Source material:
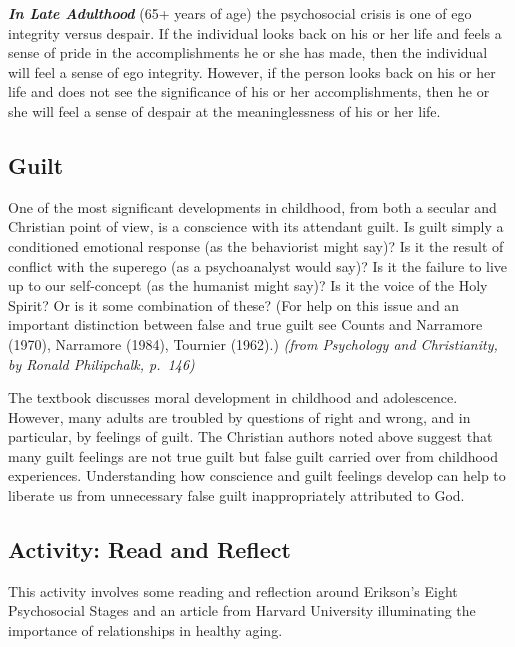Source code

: \documentclass[
]{book}
\begin{document}
\textbf{\emph{In Late Adulthood}} (65+ years of age) the psychosocial crisis is one of ego integrity versus despair. If the individual looks back on his or her life and feels a sense of pride in the accomplishments he or she has made, then the individual will feel a sense of ego integrity. However, if the person looks back on his or her life and does not see the significance of his or her accomplishments, then he or she will feel a sense of despair at the meaninglessness of his or her life.

\hypertarget{guilt}{%
\subsection*{Guilt}\label{guilt}}

One of the most significant developments in childhood, from both a secular and Christian point of view, is a conscience with its attendant guilt. Is guilt simply a conditioned emotional response (as the behaviorist might say)? Is it the result of conflict with the superego (as a psychoanalyst would say)? Is it the failure to live up to our self-concept (as the humanist might say)? Is it the voice of the Holy Spirit? Or is it some combination of these? (For help on this issue and an important distinction between false and true guilt see Counts and Narramore (1970), Narramore (1984), Tournier (1962).) \emph{(from Psychology and Christianity, by Ronald Philipchalk, p.~146)}

The textbook discusses moral development in childhood and adolescence. However, many adults are troubled by questions of right and wrong, and in particular, by feelings of guilt. The Christian authors noted above suggest that many guilt feelings are not true guilt but false guilt carried over from childhood experiences. Understanding how conscience and guilt feelings develop can help to liberate us from unnecessary false guilt inappropriately attributed to God.

\hypertarget{activity-read-and-reflect-1}{%
\subsection*{Activity: Read and Reflect}\label{activity-read-and-reflect-1}}

This activity involves some reading and reflection around Erikson's Eight Psychosocial Stages and an article from Harvard University illuminating the importance of relationships in healthy aging.
\end{document}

Exercise details:
Note how many lines in the material hold the word "hypertarget", and give that number by itself.

Exercise output:
2